- [PROBLEM DESCRIPTION]: Within the listing below, the lines to output run from the one containing "Dataset - netflix_titles" through the one containing "Reference - I"; copy them exactly and nothing else.

- [ENTRIES SUPPLIED]:

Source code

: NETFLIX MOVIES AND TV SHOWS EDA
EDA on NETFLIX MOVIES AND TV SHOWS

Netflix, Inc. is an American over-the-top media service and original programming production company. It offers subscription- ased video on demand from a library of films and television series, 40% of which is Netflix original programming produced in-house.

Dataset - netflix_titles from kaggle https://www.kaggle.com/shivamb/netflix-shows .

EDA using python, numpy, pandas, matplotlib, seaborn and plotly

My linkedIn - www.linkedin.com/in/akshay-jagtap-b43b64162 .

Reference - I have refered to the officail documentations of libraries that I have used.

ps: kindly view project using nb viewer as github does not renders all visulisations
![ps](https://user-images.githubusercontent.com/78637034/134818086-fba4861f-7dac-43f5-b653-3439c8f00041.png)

- [OUTPUT FOR THIS TASK]:
Dataset - netflix_titles from kaggle https://www.kaggle.com/shivamb/netflix-shows .

EDA using python, numpy, pandas, matplotlib, seaborn and plotly

My linkedIn - www.linkedin.com/in/akshay-jagtap-b43b64162 .

Reference - I have refered to the officail documentations of libraries that I have used.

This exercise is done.